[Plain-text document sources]
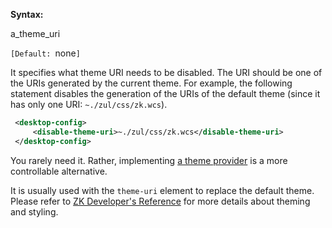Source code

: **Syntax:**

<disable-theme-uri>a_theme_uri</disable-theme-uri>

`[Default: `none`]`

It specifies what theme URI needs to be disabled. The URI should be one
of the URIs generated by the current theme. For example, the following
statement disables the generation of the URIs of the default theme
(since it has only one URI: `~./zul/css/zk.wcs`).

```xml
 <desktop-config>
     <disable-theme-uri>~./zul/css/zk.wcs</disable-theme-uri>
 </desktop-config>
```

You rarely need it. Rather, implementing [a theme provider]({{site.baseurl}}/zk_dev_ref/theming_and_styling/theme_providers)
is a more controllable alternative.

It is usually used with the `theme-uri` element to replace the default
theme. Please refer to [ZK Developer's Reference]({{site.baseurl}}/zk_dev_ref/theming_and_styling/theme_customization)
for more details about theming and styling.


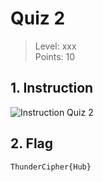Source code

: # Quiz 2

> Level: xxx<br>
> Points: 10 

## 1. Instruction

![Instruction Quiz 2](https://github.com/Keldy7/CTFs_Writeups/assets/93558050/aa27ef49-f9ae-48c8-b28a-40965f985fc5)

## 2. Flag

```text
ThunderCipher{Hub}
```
---
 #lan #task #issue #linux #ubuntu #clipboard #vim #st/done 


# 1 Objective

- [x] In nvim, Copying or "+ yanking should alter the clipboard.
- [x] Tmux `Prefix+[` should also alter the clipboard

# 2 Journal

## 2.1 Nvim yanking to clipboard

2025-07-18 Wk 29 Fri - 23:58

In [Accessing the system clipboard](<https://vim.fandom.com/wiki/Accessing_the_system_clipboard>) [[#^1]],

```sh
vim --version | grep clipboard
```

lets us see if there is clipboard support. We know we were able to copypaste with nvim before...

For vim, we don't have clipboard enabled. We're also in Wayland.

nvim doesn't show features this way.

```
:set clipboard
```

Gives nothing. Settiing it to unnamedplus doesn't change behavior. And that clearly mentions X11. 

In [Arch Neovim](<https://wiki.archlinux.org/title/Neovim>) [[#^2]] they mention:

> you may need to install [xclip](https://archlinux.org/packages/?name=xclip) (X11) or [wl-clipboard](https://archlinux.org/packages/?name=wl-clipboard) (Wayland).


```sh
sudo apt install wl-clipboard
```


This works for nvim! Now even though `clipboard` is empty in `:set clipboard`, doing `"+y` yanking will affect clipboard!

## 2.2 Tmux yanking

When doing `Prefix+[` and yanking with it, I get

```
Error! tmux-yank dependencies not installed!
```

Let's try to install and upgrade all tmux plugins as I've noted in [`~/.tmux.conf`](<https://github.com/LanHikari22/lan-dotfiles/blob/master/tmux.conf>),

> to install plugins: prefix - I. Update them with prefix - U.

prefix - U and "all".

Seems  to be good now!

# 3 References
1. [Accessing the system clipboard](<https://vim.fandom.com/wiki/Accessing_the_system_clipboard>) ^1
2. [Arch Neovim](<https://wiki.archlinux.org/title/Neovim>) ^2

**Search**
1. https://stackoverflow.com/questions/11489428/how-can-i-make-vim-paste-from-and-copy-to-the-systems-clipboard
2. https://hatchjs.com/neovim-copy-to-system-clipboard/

**Your objective**. Set down, from the entries above, exactly the lines from the one with "You rarely need" up to and including the one with "theme. Please refer", and no other lines.

**Problem solution**.
You rarely need it. Rather, implementing [a theme provider]({{site.baseurl}}/zk_dev_ref/theming_and_styling/theme_providers)
is a more controllable alternative.

It is usually used with the `theme-uri` element to replace the default
theme. Please refer to [ZK Developer's Reference]({{site.baseurl}}/zk_dev_ref/theming_and_styling/theme_customization)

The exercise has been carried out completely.